**Iraqi MPs have demanded that top ministers face questions in parliament over security, after a series of car bombings killed at least 127 people.**Tuesday’s string of attacks were the third to strike government buildings or sites close to them since August.
The top US military officer said plans to withdraw US forces next year had not been altered, despite the attacks.
The bombings came two days after Iraq’s parliament backed a new election law and set delayed polls for March.
Iraq’s interior minister, Jawad al-Bolani, said he was willing attend a special parliamentary session on security in the wake of the bombings, as long it was held publicly.
Reports said the defence minister and Prime Minister Nouri Maliki had also been asked to attend.
On Wednesday, another bomb, planted by the side of a road in north Baghdad, killed two people and injured seven.
Later, a sniper shot a policeman dead in the same district.
In Washington, Admiral Michael Mullen, the chairman of the Joint Chiefs of Staff told reporters that the bombings would not alter the US timetable to pull out troops following Iraqi elections next year.
“Certainly we’re always looking at plans that take into consideration other outcomes, but right now we just don’t see anything at this point in time that would require us to execute those,” he said.
Angry
Tuesday’s attacks, in which 448 people were wounded, struck a police patrol in the Dora district and Shourja Market, near the health ministry.
BAGHDAD BOMBING
Scores killed in Baghdad bombings
Official buildings located near the other blasts also include the interior ministry, a university and the Institute of Fine Arts.

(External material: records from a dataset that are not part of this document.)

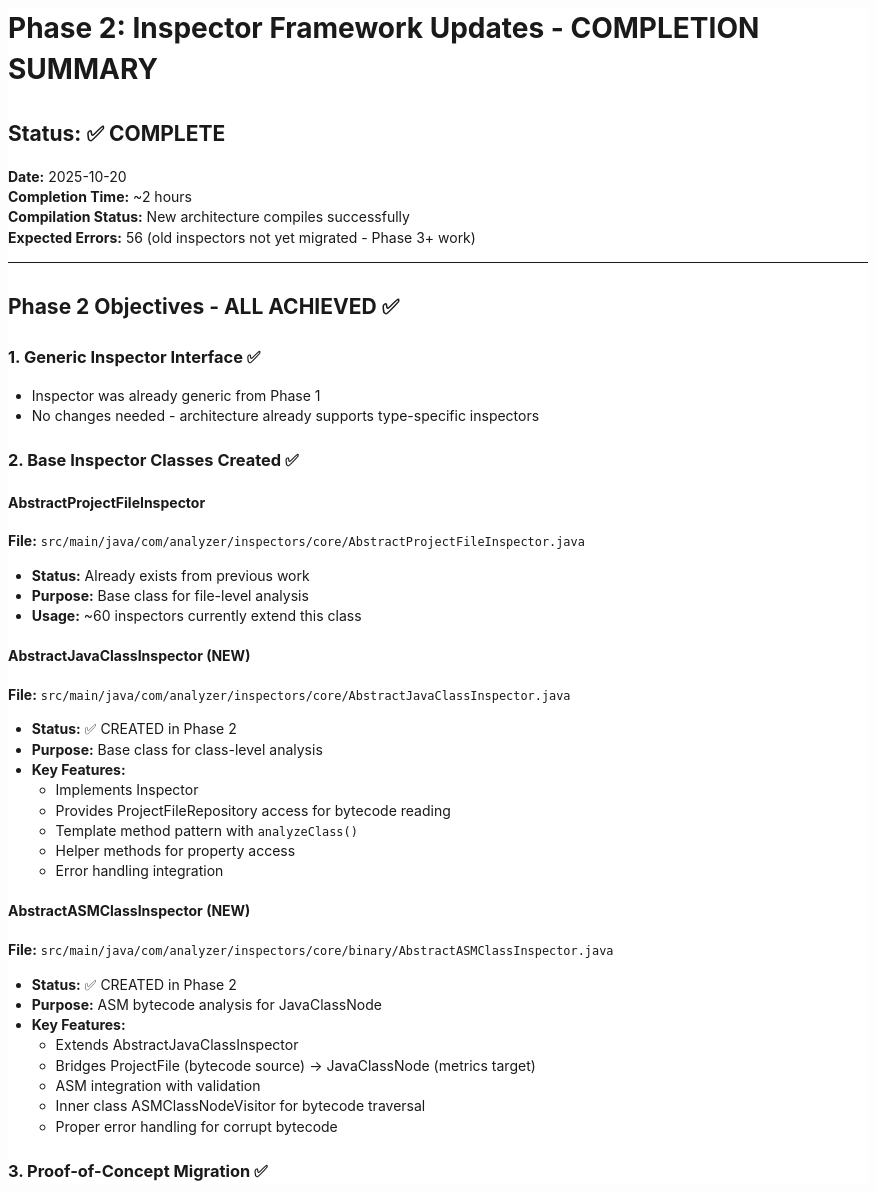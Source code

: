 # Phase 2: Inspector Framework Updates - COMPLETION SUMMARY

## Status: ✅ COMPLETE

**Date:** 2025-10-20  
**Completion Time:** ~2 hours  
**Compilation Status:** New architecture compiles successfully  
**Expected Errors:** 56 (old inspectors not yet migrated - Phase 3+ work)

---

## Phase 2 Objectives - ALL ACHIEVED ✅

### 1. Generic Inspector Interface ✅
- Inspector<T> was already generic from Phase 1
- No changes needed - architecture already supports type-specific inspectors

### 2. Base Inspector Classes Created ✅

#### AbstractProjectFileInspector
**File:** `src/main/java/com/analyzer/inspectors/core/AbstractProjectFileInspector.java`
- **Status:** Already exists from previous work
- **Purpose:** Base class for file-level analysis
- **Usage:** ~60 inspectors currently extend this class

#### AbstractJavaClassInspector (NEW)
**File:** `src/main/java/com/analyzer/inspectors/core/AbstractJavaClassInspector.java`
- **Status:** ✅ CREATED in Phase 2
- **Purpose:** Base class for class-level analysis
- **Key Features:**
  - Implements Inspector<JavaClassNode>
  - Provides ProjectFileRepository access for bytecode reading
  - Template method pattern with `analyzeClass()`
  - Helper methods for property access
  - Error handling integration

#### AbstractASMClassInspector (NEW)
**File:** `src/main/java/com/analyzer/inspectors/core/binary/AbstractASMClassInspector.java`
- **Status:** ✅ CREATED in Phase 2
- **Purpose:** ASM bytecode analysis for JavaClassNode
- **Key Features:**
  - Extends AbstractJavaClassInspector
  - Bridges ProjectFile (bytecode source) → JavaClassNode (metrics target)
  - ASM integration with validation
  - Inner class ASMClassNodeVisitor for bytecode traversal
  - Proper error handling for corrupt bytecode

### 3. Proof-of-Concept Migration ✅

“MPs are angry, and the people are even more angry,” Mahmud Othman, an independent Kurdish lawmaker, told AFP news agency.
"We want to know what is going on, what is the security plan Have the government revised the plans since the explosions in August and October What are the results of their investigations
“Why do these explosions keep happening” he asked.
Relatives of the dead waited outside Baghdad hospitals on Wednesday to pick up their remains.
Some mourners carried black-draped coffins through the streets to the burial grounds.
Officials say that attacks on state-run institutions are designed to undermine the Iraqi government, especially ahead of the parliamentary election.
The BBC’s Natalia Antelava in Baghdad says the city is lined with blast walls and checkpoints and many people are asking how cars full of explosives continue to get through security measures.
Violence
Iraqi government figures have shown that violence generally has fallen over the past 18 months.
In October, however, co-ordinated bomb attacks killed at least 155 people and wounded hundreds in Baghdad.
Correspondents say that despite occasional massive bombings, insurgents stage frequent smaller-scale attacks against targets such as marketplaces, mosques or schools.
At least eight people - mostly children - died in a school bombing in Baghdad on Monday.
Parliamentary elections are now scheduled for 7 March, the government says.